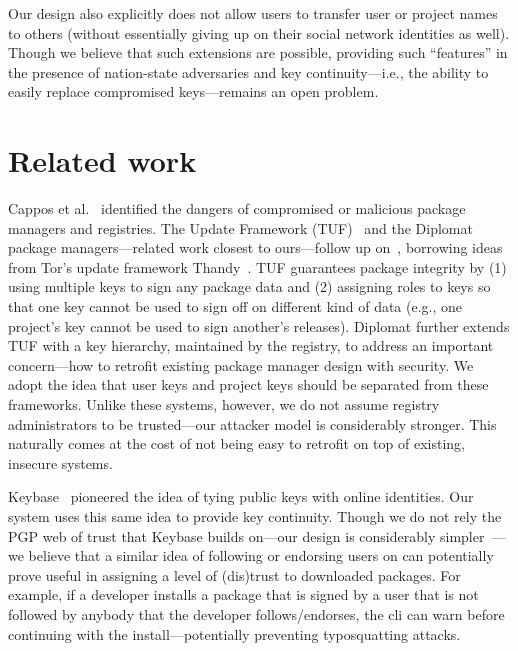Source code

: Our design also explicitly does not allow users to transfer user or project
names to others (without essentially giving up on their social network identities as well).
%
Though we believe that such extensions are possible, providing such
``features'' in the presence of nation-state adversaries and key
continuity---i.e., the ability to easily replace compromised keys---remains an
open problem.


\section{Related work}
\label{sec:related}

%
Cappos et al.~\cite{cappos:look} identified the dangers of compromised
or malicious package managers and registries.
%
The Update Framework (TUF)~\cite{samuel2010survivable} and the
Diplomat~\cite{kuppusamy2016diplomat} package managers---related work closest to
ours---follow up on~\cite{cappos:look}, borrowing ideas from Tor's update
framework Thandy~\cite{thandy}.
%
TUF guarantees package integrity by (1) using multiple keys
to sign any package data and (2) assigning roles to keys so that one key cannot
be used to sign off on different kind of data (e.g., one project's key cannot
be used to sign another's releases).
%
Diplomat further extends TUF with a key hierarchy, maintained by the registry,
to address an important concern---how to retrofit existing package manager design with
security.
%
We adopt the idea that user keys and project keys should be separated from
these frameworks.
%
Unlike these systems, however, we do not assume registry administrators to be
trusted---our attacker model is considerably stronger.
%
This naturally comes at the cost of not being easy to retrofit on top of
existing, insecure systems.

Keybase~\cite{keybase} pioneered the idea of tying public keys with online
identities.
%
Our system uses this same idea to provide key continuity.
%
Though we do not rely the PGP web of trust that Keybase builds on---our design
is considerably simpler~\cite{openbsd}---we believe that a similar idea of
following or endorsing users on \spam can potentially prove useful in assigning
a level of (dis)trust to downloaded packages.
%
For example, if a developer installs a package that is signed by a user that is
not followed by anybody that the developer follows/endorses, the \spam cli can
warn before continuing with the install---potentially preventing typosquatting
attacks.

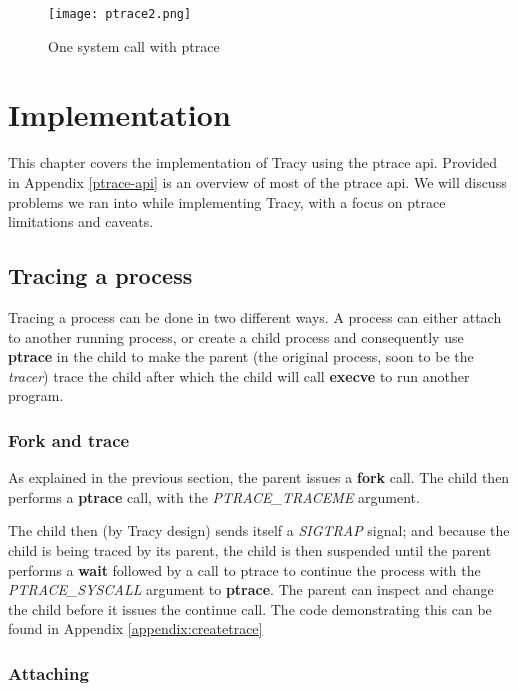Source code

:\documentclass[a4paper, 10pt]{report}
\begin{document}
\begin{figure}
\texttt{[image: ptrace2.png]}
\caption{One system call with ptrace}
\label{fig2}
\end{figure}


\chapter{Implementation}

This chapter covers the implementation of Tracy using the ptrace api. Provided
in Appendix \ref{ptrace-api} is an overview of most of the ptrace api.
We will discuss problems we ran into while implementing Tracy, with a focus on
ptrace limitations and caveats.

\section{Tracing a process}

Tracing a process can be done in two different ways. A process can either attach
to another running process, or create a child process and consequently use
\textbf{ptrace} in the child to make the parent (the original process, soon to
be the \textit{tracer}) trace the child after which the child will
call \textbf{execve} to run another program.

\subsection{Fork and trace}

As explained in the previous section, the parent issues a \textbf{fork} call.
The child then performs a \textbf{ptrace} call, with the \textit{PTRACE\_TRACEME} argument.

The child then (by Tracy design)  sends itself a \textit{SIGTRAP} signal;
and because the child is being traced by its parent, the child is then
suspended until the parent performs a \textbf{wait} followed by a call
to ptrace to continue the process with the \textit{PTRACE\_SYSCALL} argument
to \textbf{ptrace}.
The parent can inspect and change the child before it issues
the continue call. The code demonstrating this can be found in
Appendix \ref{appendix:createtrace}

\subsection{Attaching}
\end{document}
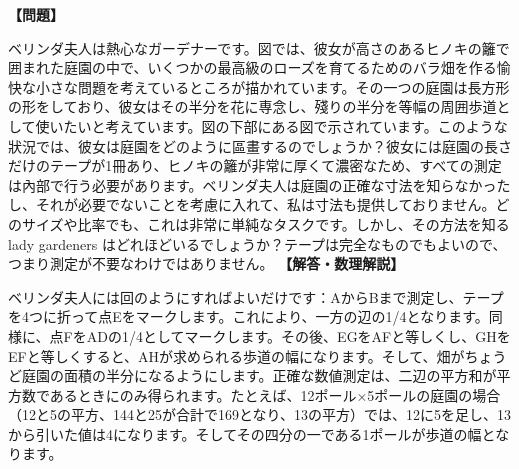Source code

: \documentclass[10pt,a4paper,oneside,openany]{ltjsbook}
\begin{document}
\begin{tcolorbox}[colback=softblue,colframe=primaryblue,title=\textbf{第 195 問：ベリンダ夫人の庭園 （原題: LADY BELINDA'S GARDEN.）},arc=2mm,boxrule=1pt,breakable]
\textbf{【問題】}\par\vspace{0.3em}
ベリンダ夫人は熱心なガーデナーです。図では、彼女が高さのあるヒノキの籬で囲まれた庭園の中で、いくつかの最高級のローズを育てるためのバラ畑を作る愉快な小さな問題を考えているところが描かれています。その一つの庭園は長方形の形をしており、彼女はその半分を花に専念し、殘りの半分を等幅の周囲歩道として使いたいと考えています。図の下部にある図で示されています。このような狀況では、彼女は庭園をどのように區畫するのでしょうか？彼女には庭園の長さだけのテープが1冊あり、ヒノキの籬が非常に厚くて濃密なため、すべての測定は內部で行う必要があります。ベリンダ夫人は庭園の正確な寸法を知らなかったし、それが必要でないことを考慮に入れて、私は寸法も提供しておりません。どのサイズや比率でも、これは非常に単純なタスクです。しかし、その方法を知る lady gardeners はどれほどいるでしょうか？テープは完全なものでもよいので、つまり測定が不要なわけではありません。
\tcblower
\textbf{【解答・数理解説】}\par\vspace{0.3em}
ベリンダ夫人には回のようにすればよいだけです：AからBまで測定し、テープを4つに折って点Eをマークします。これにより、一方の辺の1/4となります。同様に、点FをADの1/4としてマークします。その後、EGをAFと等しくし、GHをEFと等しくすると、AHが求められる歩道の幅になります。そして、畑がちょうど庭園の面積の半分になるようにします。正確な数値測定は、二辺の平方和が平方数であるときにのみ得られます。たとえば、12ポール×5ポールの庭園の場合（12と5の平方、144と25が合計で169となり、13の平方）では、12に5を足し、13から引いた値は4になります。そしてその四分の一である1ポールが歩道の幅となります。
\end{tcolorbox}
\end{document}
● ● ●
EXERCISE: Copy all the entries above exactly as they stand, except for the pictures.

EXERCISE RESPONSE:
Source code

: Our design also explicitly does not allow users to transfer user or project
names to others (without essentially giving up on their social network identities as well).
%
Though we believe that such extensions are possible, providing such
``features'' in the presence of nation-state adversaries and key
continuity---i.e., the ability to easily replace compromised keys---remains an
open problem.


\section{Related work}
\label{sec:related}

%
Cappos et al.~\cite{cappos:look} identified the dangers of compromised
or malicious package managers and registries.
%
The Update Framework (TUF)~\cite{samuel2010survivable} and the
Diplomat~\cite{kuppusamy2016diplomat} package managers---related work closest to
ours---follow up on~\cite{cappos:look}, borrowing ideas from Tor's update
framework Thandy~\cite{thandy}.
%
TUF guarantees package integrity by (1) using multiple keys
to sign any package data and (2) assigning roles to keys so that one key cannot
be used to sign off on different kind of data (e.g., one project's key cannot
be used to sign another's releases).
%
Diplomat further extends TUF with a key hierarchy, maintained by the registry,
to address an important concern---how to retrofit existing package manager design with
security.
%
We adopt the idea that user keys and project keys should be separated from
these frameworks.
%
Unlike these systems, however, we do not assume registry administrators to be
trusted---our attacker model is considerably stronger.
%
This naturally comes at the cost of not being easy to retrofit on top of
existing, insecure systems.

Keybase~\cite{keybase} pioneered the idea of tying public keys with online
identities.
%
Our system uses this same idea to provide key continuity.
%
Though we do not rely the PGP web of trust that Keybase builds on---our design
is considerably simpler~\cite{openbsd}---we believe that a similar idea of
following or endorsing users on \spam can potentially prove useful in assigning
a level of (dis)trust to downloaded packages.
%
For example, if a developer installs a package that is signed by a user that is
not followed by anybody that the developer follows/endorses, the \spam cli can
warn before continuing with the install---potentially preventing typosquatting
attacks.

Source code

:\documentclass[a4paper, 10pt]{report}
\begin{document}
\begin{figure}
\texttt{[image: ptrace2.png]}
\caption{One system call with ptrace}
\label{fig2}
\end{figure}


\chapter{Implementation}

This chapter covers the implementation of Tracy using the ptrace api. Provided
in Appendix \ref{ptrace-api} is an overview of most of the ptrace api.
We will discuss problems we ran into while implementing Tracy, with a focus on
ptrace limitations and caveats.

\section{Tracing a process}

Tracing a process can be done in two different ways. A process can either attach
to another running process, or create a child process and consequently use
\textbf{ptrace} in the child to make the parent (the original process, soon to
be the \textit{tracer}) trace the child after which the child will
call \textbf{execve} to run another program.

\subsection{Fork and trace}

As explained in the previous section, the parent issues a \textbf{fork} call.
The child then performs a \textbf{ptrace} call, with the \textit{PTRACE\_TRACEME} argument.

The child then (by Tracy design)  sends itself a \textit{SIGTRAP} signal;
and because the child is being traced by its parent, the child is then
suspended until the parent performs a \textbf{wait} followed by a call
to ptrace to continue the process with the \textit{PTRACE\_SYSCALL} argument
to \textbf{ptrace}.
The parent can inspect and change the child before it issues
the continue call. The code demonstrating this can be found in
Appendix \ref{appendix:createtrace}

\subsection{Attaching}
\end{document}
Source code

: \documentclass[10pt,a4paper,oneside,openany]{ltjsbook}
\begin{document}
\begin{tcolorbox}[colback=softblue,colframe=primaryblue,title=\textbf{第 195 問：ベリンダ夫人の庭園 （原題: LADY BELINDA'S GARDEN.）},arc=2mm,boxrule=1pt,breakable]
\textbf{【問題】}\par\vspace{0.3em}
ベリンダ夫人は熱心なガーデナーです。図では、彼女が高さのあるヒノキの籬で囲まれた庭園の中で、いくつかの最高級のローズを育てるためのバラ畑を作る愉快な小さな問題を考えているところが描かれています。その一つの庭園は長方形の形をしており、彼女はその半分を花に専念し、殘りの半分を等幅の周囲歩道として使いたいと考えています。図の下部にある図で示されています。このような狀況では、彼女は庭園をどのように區畫するのでしょうか？彼女には庭園の長さだけのテープが1冊あり、ヒノキの籬が非常に厚くて濃密なため、すべての測定は內部で行う必要があります。ベリンダ夫人は庭園の正確な寸法を知らなかったし、それが必要でないことを考慮に入れて、私は寸法も提供しておりません。どのサイズや比率でも、これは非常に単純なタスクです。しかし、その方法を知る lady gardeners はどれほどいるでしょうか？テープは完全なものでもよいので、つまり測定が不要なわけではありません。
\tcblower
\textbf{【解答・数理解説】}\par\vspace{0.3em}
ベリンダ夫人には回のようにすればよいだけです：AからBまで測定し、テープを4つに折って点Eをマークします。これにより、一方の辺の1/4となります。同様に、点FをADの1/4としてマークします。その後、EGをAFと等しくし、GHをEFと等しくすると、AHが求められる歩道の幅になります。そして、畑がちょうど庭園の面積の半分になるようにします。正確な数値測定は、二辺の平方和が平方数であるときにのみ得られます。たとえば、12ポール×5ポールの庭園の場合（12と5の平方、144と25が合計で169となり、13の平方）では、12に5を足し、13から引いた値は4になります。そしてその四分の一である1ポールが歩道の幅となります。
\end{tcolorbox}
\end{document}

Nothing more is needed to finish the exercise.